MY LOVE: .. uh.. okay. You know how you have those female voices in, well, basically ALL of your songs?.. Yeah, well.. THE DANCERS COULD BE WHAT THOSE VOICES ARE IN THE SONGS. You see what I mean?????????????.. The dancers ARE exactly like the female voices in the songs. It's the VISUAL COROLLARY.

[I think I'm imploding now]

.. okay.. I looked for some sort of Fosse-like something, and found this rather "low tech" Spanish production, which has mixed reviews at youtube [whatever that may mean].. but I do rather like it.. and you maybe can get a sketch-like sense of what I might be thinking..

http://www.youtube.com/watch?v=w_lCrpXn ... re=related
FULL SCREEN..

.. okay, my angel. I'll just leave you with that to mull over. But.. I mean..

okay, I won't say anything else. Just let things percolate.

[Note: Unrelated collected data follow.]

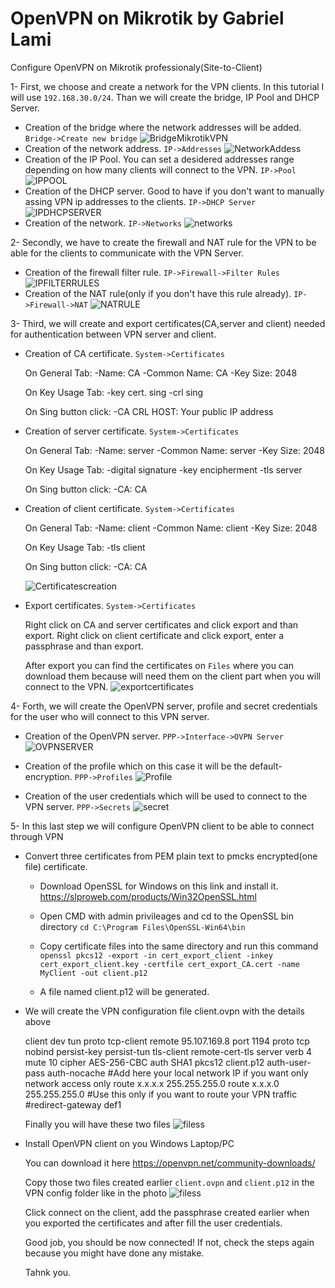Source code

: # OpenVPN on Mikrotik by Gabriel Lami
Configure OpenVPN on Mikrotik professionaly(Site-to-Client)

1- First, we choose and create a network for the VPN clients. In this tutorial I will use `192.168.30.0/24`. Than we will create the bridge, IP Pool and DHCP Server.

 - Creation of the bridge where the network addresses will be added. `Bridge->Create new bridge`
![BridgeMikrotikVPN](https://user-images.githubusercontent.com/44748406/192095424-419f230b-a815-4f8e-9ee6-553b7cc6f7d7.png)
 - Creation of the network address. `IP->Addresses`
![NetworkAddess](https://user-images.githubusercontent.com/44748406/192097740-679f4df2-b144-416e-ba6c-08247b2cd722.png)
 - Creation of the IP Pool. You can set a desidered addresses range depending on how many clients will connect to the VPN. `IP->Pool`
![IPPOOL](https://user-images.githubusercontent.com/44748406/192097055-2a06074c-a66a-48a7-9ef4-022a829135a5.png)
 - Creation of the DHCP server. Good to have if you don't want to manually assing VPN ip addresses to the clients. `IP->DHCP Server`
![IPDHCPSERVER](https://user-images.githubusercontent.com/44748406/192097000-25147c4a-a62e-445a-a22b-682e6f744eab.png)
 - Creation of the network. `IP->Networks`
![networks](https://user-images.githubusercontent.com/44748406/192100997-b36564ed-1b6c-4452-a7ba-a83b59b1980d.png)

2- Secondly, we have to create the firewall and NAT rule for the VPN to be able for the clients to communicate with the VPN Server.

- Creation of the firewall filter rule. `IP->Firewall->Filter Rules`
![IPFILTERRULES](https://user-images.githubusercontent.com/44748406/192097762-349de4da-9a68-4963-b814-3b333d9c7eae.png)
- Creation of the NAT rule(only if you don't have this rule already). `IP->Firewall->NAT`
![NATRULE](https://user-images.githubusercontent.com/44748406/192098130-ac7b040a-7afe-4d5c-94d7-da9df854b818.png)

3- Third, we will create and export certificates(CA,server and client) needed for authentication between VPN server and client.

- Creation of CA certificate. `System->Certificates`

  On General Tab:
   -Name: CA
   -Common Name: CA
   -Key Size: 2048
  
  On Key Usage Tab:
   -key cert. sing
   -crl sing
  
  On Sing button click:
   -CA CRL HOST: Your public IP address
  
- Creation of server certificate. `System->Certificates`
  
  On General Tab:
   -Name: server
   -Common Name: server
   -Key Size: 2048
  
  On Key Usage Tab:
   -digital signature
   -key encipherment
   -tls server
  
  On Sing button click:
   -CA: CA

- Creation of client certificate. `System->Certificates`
  
  On General Tab:
   -Name: client
   -Common Name: client
   -Key Size: 2048
  
  On Key Usage Tab:
   -tls client
  
  On Sing button click:
   -CA: CA
  
   ![Certificatescreation](https://user-images.githubusercontent.com/44748406/192099452-94fbe97e-a68a-44ad-b6f2-442fb5ff0f8f.png)

- Export certificates. `System->Certificates`

  Right click on CA and server certificates and click export and than export.
  Right click on client certificate and click export, enter a passphrase and than export.
  
  After export you can find the certificates on `Files` where you can download them because will need them on the client part when you will connect to the VPN.
  ![exportcertificates](https://user-images.githubusercontent.com/44748406/192100024-4636e14b-fa4b-47e8-b5e2-a03470c115dc.png)
  
 4- Forth, we will create the OpenVPN server, profile and secret credentials for the user who will connect to this VPN server.
 
  - Creation of the OpenVPN server. `PPP->Interface->OVPN Server`
![OVPNSERVER](https://user-images.githubusercontent.com/44748406/192100634-bdc14c96-2590-465c-8120-3451949f4be0.png)

  - Creation of the profile which on this case it will be the default-encryption. `PPP->Profiles`
![Profile](https://user-images.githubusercontent.com/44748406/192100861-1827ca05-caa7-4196-8253-9d06d294e578.png)

  - Creation of the user credentials which will be used to connect to the VPN server. `PPP->Secrets`
![secret](https://user-images.githubusercontent.com/44748406/192101298-28a028e6-b370-4722-b022-2daa3c806b08.png)

 5- In this last step we will configure OpenVPN client to be able to connect through VPN
 
  - Convert three certificates from PEM plain text to pmcks encrypted(one file) certificate.

    - Download OpenSSL for Windows on this link and install it.
    https://slproweb.com/products/Win32OpenSSL.html
    
    - Open CMD with admin privileages and cd to the OpenSSL bin directory
      `cd C:\Program Files\OpenSSL-Win64\bin`
    - Copy certificate files into the same directory and run this command
      `openssl pkcs12 -export -in cert_export_client -inkey cert_export_client.key -certfile cert_export_CA.cert -name MyClient -out client.p12`
    - A file named client.p12 will be generated. 

   - We will create the VPN configuration file client.ovpn with the details above
  
     client
     dev tun
     proto tcp-client
     remote 95.107.169.8
     port 1194
     proto tcp
     nobind
     persist-key
     persist-tun
     tls-client
     remote-cert-tls server
     verb 4
     mute 10
     cipher AES-256-CBC
     auth SHA1
     pkcs12 client.p12
     auth-user-pass
     auth-nocache
     #Add here your local network IP if you want only network access only
     route x.x.x.x 255.255.255.0 
     route x.x.x.0 255.255.255.0
     #Use this only if you want to route your VPN traffic
     #redirect-gateway def1
     
     Finally you will have these two files
    ![filess](https://user-images.githubusercontent.com/44748406/192104690-85e9177e-a510-4336-a993-369fbc4bd98e.png)
     
   - Install OpenVPN client on you Windows Laptop/PC

     You can download it here
     https://openvpn.net/community-downloads/
     
     Copy those two files created earlier `client.ovpn` and `client.p12` in the VPN config folder like in the photo
     ![filess](https://user-images.githubusercontent.com/44748406/192104690-85e9177e-a510-4336-a993-369fbc4bd98e.png)

     Click connect on the client, add the passphrase created earlier when you exported the certificates and after fill 
     the user credentials.
     
     Good job, you should be now connected! If not, check the steps again because you might have done any mistake.
     
     Tahnk you.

.. my kiss to you, my angel.. x.. (you really do excite me, my love).. let me see if I can find something else along these lines..

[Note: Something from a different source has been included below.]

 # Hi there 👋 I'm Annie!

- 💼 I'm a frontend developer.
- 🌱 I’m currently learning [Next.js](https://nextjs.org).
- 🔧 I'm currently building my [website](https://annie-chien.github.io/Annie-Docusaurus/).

Okay, this is DEFINITELY dealing with the whole mortality theme.. and it might stir up some ideas given that.. but, I mean.. with your music.. all of its "layering".. there are just so many possibilities.. just SO MANY..

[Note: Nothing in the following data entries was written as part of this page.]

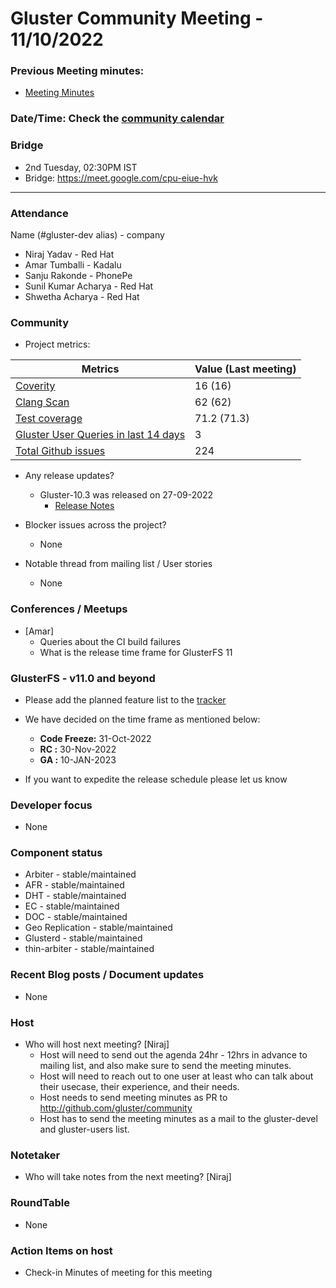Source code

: # Gluster Community Meeting -  11/10/2022


### Previous Meeting minutes:

- [Meeting Minutes](https://github.com/gluster/community/tree/master/meetings)

### Date/Time: Check the [community calendar](https://calendar.google.com/event?action=TEMPLATE&tmeid=MDQ0YmRydTllMXYzdWFoMmpsbjdqNXJlYmNfMjAyMDEwMjdUMDkwMDAwWiBzYWptb2hhbUByZWRoYXQuY29t&tmsrc=sajmoham%40redhat.com&scp=ALL)

### Bridge
  - 2nd Tuesday, 02:30PM IST
  - Bridge: https://meet.google.com/cpu-eiue-hvk


-------

### Attendance
Name (#gluster-dev alias) - company

* Niraj Yadav - Red Hat
* Amar Tumballi - Kadalu
* Sanju Rakonde - PhonePe
* Sunil Kumar Acharya - Red Hat
* Shwetha Acharya - Red Hat

### Community

* Project metrics:

|    Metrics                |   Value (Last meeting)  |
| ------------------------- | -------- |
|[Coverity](https://scan.coverity.com/projects/gluster-glusterfs)  | 16 (16)  |
|[Clang Scan](https://build.gluster.org/job/clang-scan/lastBuild/) |   62 (62)  |
|[Test coverage](https://build.gluster.org/job/line-coverage/lastCompletedBuild/Line_20Coverage_20Report/)|    71.2 (71.3) |
|[Gluster User Queries in last 14 days](https://lists.gluster.org/pipermail/gluster-users/2022-October/thread.html)        |     3     |
|[Total Github issues](https://github.com/gluster/glusterfs/issues)       |    224   |


* Any release updates?
    * Gluster-10.3 was released on 27-09-2022
        * [Release Notes](https://docs.gluster.org/en/latest/release-notes/10.3/)

* Blocker issues across the project?
    * None


* Notable thread from mailing list / User stories
    * None


### Conferences / Meetups

* [Amar]
    * Queries about the CI build failures
    * What is the release time frame for GlusterFS 11


### GlusterFS - v11.0 and beyond
*   Please add the planned feature list to the [tracker](https://github.com/gluster/glusterfs/issues/3023)
*   We have decided on the time frame as mentioned below:
    
    *   **Code Freeze:** 31-Oct-2022
    *   **RC :** 30-Nov-2022
    *   **GA :** 10-JAN-2023
*   If you want to expedite the release schedule please let us know

### Developer focus

* None


### Component status
* Arbiter - stable/maintained
* AFR - stable/maintained
* DHT - stable/maintained
* EC - stable/maintained
* DOC - stable/maintained
* Geo Replication - stable/maintained
* Glusterd - stable/maintained
* thin-arbiter - stable/maintained


### Recent Blog posts / Document updates

* None


### Host

* Who will host next meeting? [Niraj]
  - Host will need to send out the agenda 24hr - 12hrs in advance to mailing list, and also make sure to send the meeting minutes.
  - Host will need to reach out to one user at least who can talk about their usecase, their experience, and their needs.
  - Host needs to send meeting minutes as PR to http://github.com/gluster/community
  - Host has to send the meeting minutes as a mail to the gluster-devel and gluster-users list.


### Notetaker

* Who will take notes from the next meeting? [Niraj]


### RoundTable

* None

### Action Items on host
* Check-in Minutes of meeting for this meeting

.. (alright, my love.. sweet dreams.. xx x x)..


http://www.youtube.com/watch?v=bNcl0L7eJUY
FULL SCREEN..

.. xx x x.. xx xxx .. xxx xxx .. xx x..


later note: .. I feel like I have to add one more note to this, my love.

.. now, what I'm suggesting [above] are "dance elements".. that could be incorporated.. "elements".. that are in some manner integrated with the music, how the stage is set up, etc. I mean, I'm not suggesting you're Bob Fosse or anything. [just to clarify].. it could all be rather subtle, in fact.. so.. [just thought I'd add that]

Re: Daddy's Little Princess.

Posted: Mon Feb 13, 2012 9:28 am
by Violet

.. [EARLIER IN THE DAY]..

.. my love, how are you?

.. I can't say this is the easiest day I'm having. There's a fierce wind out there, for one thing.. and flurries.. and it gets a bit cold in here, too.. and

well, I miss you.

So, I've been going over a bit the "impracticalities" of this dance idea.. [since I may as well see this thing through].. [may as well].. [even if this is just my own "hallucination" that I'm having].. but.. uh

yeah, so you have all these musicians and singers and gear on stage, and there are all these wires and mics 'n stuff..

so, just where are these dancers supposed to be dancing, then?

[one might quite reasonably ask]

.. but THEN.. I remembered that, uh, I don't know.. "dance as life" sort of thing.. where you not only make do with what you're being faced with circumstantially, say.. but you use such "obstructions" as a source of invention, as opposed to a deterrent.

[I think I might have just made that up, but I'm going with it anyway]

so.. anyway.. I did give it some thought.. and even listened to each of your songs from Old Ideas with dance in mind.. [I mean, I actually was dancing to them].. and I concluded that it's possible. You know, I think too.. well, there's the slower pace of much of the album, and I really see that as an asset.

okay, enough on that for now. It was just funny last night how it all sort of "struck" me, suddenly. [??]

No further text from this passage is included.